ピアソラといえば「 リベルタンゴ」しか浮かびませんが、「黒い瞳」とともに好きな曲です。総じて、タンゴは大好きで、ドキュメンタリーなどはよく見ます。
by sig (2015-08-27 21:02) 

リュカ

今リンクのyoutube聴いてます。
なんか体が動いちゃいます(笑)
by リュカ (2015-08-28 21:31) 

lequiche

>> desidesi 様

そうですか。
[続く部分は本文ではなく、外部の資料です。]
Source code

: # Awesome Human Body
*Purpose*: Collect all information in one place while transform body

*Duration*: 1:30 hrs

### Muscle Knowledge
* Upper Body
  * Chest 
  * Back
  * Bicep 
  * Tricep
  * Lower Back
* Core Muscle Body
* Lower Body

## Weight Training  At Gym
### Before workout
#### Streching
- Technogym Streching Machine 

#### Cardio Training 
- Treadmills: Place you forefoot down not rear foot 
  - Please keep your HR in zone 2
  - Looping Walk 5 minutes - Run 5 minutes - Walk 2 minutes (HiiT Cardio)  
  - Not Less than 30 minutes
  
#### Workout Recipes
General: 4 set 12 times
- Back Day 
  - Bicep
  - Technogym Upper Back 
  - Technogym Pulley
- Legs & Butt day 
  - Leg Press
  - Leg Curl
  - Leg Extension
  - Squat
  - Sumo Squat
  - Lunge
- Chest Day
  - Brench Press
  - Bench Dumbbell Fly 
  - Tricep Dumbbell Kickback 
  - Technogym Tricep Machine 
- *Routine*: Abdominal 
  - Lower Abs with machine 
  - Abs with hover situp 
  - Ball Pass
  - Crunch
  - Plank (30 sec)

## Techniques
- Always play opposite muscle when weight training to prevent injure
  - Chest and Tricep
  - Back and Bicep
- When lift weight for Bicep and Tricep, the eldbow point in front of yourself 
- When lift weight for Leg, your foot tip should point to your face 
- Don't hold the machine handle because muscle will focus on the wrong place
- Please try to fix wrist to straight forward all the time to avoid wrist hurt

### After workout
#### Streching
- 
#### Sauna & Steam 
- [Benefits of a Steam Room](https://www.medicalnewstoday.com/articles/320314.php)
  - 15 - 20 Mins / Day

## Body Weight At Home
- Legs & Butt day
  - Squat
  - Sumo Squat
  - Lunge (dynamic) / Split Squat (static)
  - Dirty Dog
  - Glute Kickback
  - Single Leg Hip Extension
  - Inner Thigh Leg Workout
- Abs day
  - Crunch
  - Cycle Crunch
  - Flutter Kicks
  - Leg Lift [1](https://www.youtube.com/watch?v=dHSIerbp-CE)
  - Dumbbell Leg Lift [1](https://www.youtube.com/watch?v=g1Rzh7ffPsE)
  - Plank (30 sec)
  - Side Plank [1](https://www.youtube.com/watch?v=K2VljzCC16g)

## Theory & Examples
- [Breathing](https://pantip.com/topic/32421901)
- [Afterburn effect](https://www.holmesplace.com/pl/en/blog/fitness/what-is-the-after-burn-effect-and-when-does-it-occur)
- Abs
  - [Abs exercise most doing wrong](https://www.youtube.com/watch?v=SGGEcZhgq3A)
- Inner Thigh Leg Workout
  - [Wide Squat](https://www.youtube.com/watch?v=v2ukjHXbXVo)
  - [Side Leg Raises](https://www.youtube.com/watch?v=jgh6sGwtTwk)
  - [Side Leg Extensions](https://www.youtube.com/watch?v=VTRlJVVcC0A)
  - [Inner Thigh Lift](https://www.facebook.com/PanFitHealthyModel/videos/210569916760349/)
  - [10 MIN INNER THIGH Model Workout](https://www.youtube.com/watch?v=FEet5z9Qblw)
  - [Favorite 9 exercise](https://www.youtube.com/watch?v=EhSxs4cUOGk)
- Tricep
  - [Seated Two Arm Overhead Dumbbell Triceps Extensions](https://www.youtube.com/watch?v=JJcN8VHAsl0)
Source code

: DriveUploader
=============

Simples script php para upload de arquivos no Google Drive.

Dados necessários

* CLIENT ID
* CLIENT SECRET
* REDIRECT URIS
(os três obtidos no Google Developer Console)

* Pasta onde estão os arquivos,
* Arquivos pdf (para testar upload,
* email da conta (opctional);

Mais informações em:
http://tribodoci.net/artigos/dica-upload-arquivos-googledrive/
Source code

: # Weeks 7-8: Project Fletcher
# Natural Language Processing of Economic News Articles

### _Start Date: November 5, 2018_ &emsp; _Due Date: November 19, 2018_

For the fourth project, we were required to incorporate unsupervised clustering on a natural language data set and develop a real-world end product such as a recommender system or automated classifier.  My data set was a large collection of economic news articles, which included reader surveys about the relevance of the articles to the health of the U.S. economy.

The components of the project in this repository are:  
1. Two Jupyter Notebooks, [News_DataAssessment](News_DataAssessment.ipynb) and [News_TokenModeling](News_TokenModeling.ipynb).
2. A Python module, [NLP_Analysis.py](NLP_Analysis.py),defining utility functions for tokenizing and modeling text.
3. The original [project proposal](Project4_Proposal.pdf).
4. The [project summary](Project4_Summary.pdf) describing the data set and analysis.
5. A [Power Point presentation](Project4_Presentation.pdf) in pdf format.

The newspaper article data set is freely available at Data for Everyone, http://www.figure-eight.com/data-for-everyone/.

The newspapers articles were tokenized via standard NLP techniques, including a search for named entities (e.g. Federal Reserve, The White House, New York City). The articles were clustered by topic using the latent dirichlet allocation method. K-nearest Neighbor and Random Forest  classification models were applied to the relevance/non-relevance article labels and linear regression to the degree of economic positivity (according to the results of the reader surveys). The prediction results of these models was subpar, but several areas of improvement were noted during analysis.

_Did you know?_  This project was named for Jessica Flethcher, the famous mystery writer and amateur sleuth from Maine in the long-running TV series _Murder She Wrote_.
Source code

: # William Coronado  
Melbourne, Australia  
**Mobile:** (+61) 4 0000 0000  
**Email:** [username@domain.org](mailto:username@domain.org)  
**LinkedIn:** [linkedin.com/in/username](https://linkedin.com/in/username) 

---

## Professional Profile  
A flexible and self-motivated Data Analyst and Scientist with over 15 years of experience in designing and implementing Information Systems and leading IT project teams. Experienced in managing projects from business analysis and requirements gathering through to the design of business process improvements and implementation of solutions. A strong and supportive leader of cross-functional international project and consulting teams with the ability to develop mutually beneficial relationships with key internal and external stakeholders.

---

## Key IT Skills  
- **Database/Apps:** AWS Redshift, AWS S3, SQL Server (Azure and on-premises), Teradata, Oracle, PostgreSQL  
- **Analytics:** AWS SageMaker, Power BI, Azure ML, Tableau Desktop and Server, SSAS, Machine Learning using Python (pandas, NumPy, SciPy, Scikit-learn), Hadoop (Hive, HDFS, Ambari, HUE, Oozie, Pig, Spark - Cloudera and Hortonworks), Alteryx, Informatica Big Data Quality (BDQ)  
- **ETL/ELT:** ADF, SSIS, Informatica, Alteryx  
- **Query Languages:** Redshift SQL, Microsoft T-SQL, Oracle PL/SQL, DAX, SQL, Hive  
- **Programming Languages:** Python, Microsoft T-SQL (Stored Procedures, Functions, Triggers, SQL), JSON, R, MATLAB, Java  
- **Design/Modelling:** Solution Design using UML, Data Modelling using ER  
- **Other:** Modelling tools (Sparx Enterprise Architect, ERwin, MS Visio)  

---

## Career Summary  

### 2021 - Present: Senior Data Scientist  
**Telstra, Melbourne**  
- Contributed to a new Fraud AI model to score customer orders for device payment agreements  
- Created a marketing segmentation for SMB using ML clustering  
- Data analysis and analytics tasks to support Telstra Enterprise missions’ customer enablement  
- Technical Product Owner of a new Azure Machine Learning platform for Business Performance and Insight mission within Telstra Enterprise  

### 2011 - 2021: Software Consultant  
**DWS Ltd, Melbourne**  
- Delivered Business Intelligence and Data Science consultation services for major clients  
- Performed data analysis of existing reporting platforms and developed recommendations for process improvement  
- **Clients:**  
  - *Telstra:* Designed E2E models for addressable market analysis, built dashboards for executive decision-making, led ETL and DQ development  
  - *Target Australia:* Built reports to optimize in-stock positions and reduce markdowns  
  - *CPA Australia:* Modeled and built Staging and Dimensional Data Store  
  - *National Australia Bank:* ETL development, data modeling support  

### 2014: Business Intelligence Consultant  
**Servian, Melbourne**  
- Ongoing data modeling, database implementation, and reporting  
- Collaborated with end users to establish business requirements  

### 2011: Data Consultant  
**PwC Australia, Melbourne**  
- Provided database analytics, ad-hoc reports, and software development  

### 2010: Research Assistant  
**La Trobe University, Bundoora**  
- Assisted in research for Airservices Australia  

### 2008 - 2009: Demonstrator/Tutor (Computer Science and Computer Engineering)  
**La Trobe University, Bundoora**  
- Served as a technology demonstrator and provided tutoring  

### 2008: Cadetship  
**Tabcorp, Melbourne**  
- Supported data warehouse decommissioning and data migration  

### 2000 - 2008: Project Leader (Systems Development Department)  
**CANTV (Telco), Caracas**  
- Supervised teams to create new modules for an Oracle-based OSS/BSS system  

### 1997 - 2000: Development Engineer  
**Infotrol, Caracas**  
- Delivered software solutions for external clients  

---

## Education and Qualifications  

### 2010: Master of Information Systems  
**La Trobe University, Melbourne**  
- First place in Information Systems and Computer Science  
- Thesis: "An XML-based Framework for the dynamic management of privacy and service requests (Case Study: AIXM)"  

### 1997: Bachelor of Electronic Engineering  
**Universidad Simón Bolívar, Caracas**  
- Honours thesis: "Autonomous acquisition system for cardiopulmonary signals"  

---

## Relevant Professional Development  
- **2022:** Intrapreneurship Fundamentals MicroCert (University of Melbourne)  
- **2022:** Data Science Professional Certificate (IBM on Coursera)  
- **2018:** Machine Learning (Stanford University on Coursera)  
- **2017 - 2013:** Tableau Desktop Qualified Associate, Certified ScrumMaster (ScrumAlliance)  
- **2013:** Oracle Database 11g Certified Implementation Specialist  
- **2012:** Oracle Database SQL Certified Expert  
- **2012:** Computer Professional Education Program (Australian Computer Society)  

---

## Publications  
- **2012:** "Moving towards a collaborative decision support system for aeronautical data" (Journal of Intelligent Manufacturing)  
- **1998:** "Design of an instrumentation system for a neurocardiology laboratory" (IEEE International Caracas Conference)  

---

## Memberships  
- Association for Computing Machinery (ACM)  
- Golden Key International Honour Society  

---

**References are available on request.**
ありがとうございます。
確かにアルゼンチンタンゴはBGMには不向きかもしれません。
それに合わせるダンスもシャープで攻撃的で、
社交ダンスというよりは競技ダンス向きだと言えます。

ECMの音はジャズでもクラシックでも、
どんなジャンルにおいてもソフィスティケートされていて、
さらりと聴くための音楽というコンセプトがあり、
それが長所でもあり弱点でもあると思います。
by lequiche (2015-08-28 21:32) 

lequiche

>> sig 様

アルゼンチンタンゴ自体は、ボサノバほどではないにしても
比較的人工的な音楽ジャンルです。
それでも歴史の積み重ねとともにスタンダード曲は存在し、
スタンダードは歴史の重みでもありますが、保守化をも意味します。

ピアソラがトロイロにいた頃に試みたスタンダードの編曲は、
すでに彼の攻撃的なフィルターを通した結果であり、
つまり彼は最初から独自のテンションを持っていました。
それを継げる者はいないので、ピアソラの死とともに
ピアソラの音楽は永遠に失われました。
それは仕方のないことです。
by lequiche (2015-08-28 21:33) 

lequiche

>> リュカ様

アルゼンチンタンゴには独特のリズム感がありますからね。
バンドネオンとチェロのデュオという、リズム楽器がない編成なのに、
じっとしていられないようなリズムがあります。
タンゴは日本人の感性からしたら異質な音感のはずなのに、
それに共感できるのは不思議ですね。
by lequiche (2015-08-28 21:46) 

gorgeanalogue

ああ。知らなかったことをいろいろ教えていただいてありがとうございます。サルーシ、(私にとって)嵌りそうな気がしています。
ところで、ちょっとベトナムに行ってきたんですが、その流れで今はこういうのも好き。
https://www.youtube.com/watch?v=U4bBBpecMHo
by gorgeanalogue (2015-09-01 19:08) 

lequiche

>> gorgeanalogue 様

上手いギターですね。ベトナム人なんですか。
コシュキンという人の曲を私は全く知りませんが、
ロシアっぽくて技巧的でコンクール用みたいな雰囲気がありますね。
ハーモニクスとかバルトーク・ピチカートと言ったらいいのか、
でもギターはいつもピチカートですから違う言い方があるのかも。
ギターをアルコで弾くのはジミー・ペイジくらいですし。

この後のブログで1984年のピアソラのことを書きましたが、
このコシュキンのワルツも1984年に作られた作品とのこと。
1984年というのはそういう年なんだなあとしみじみ思います。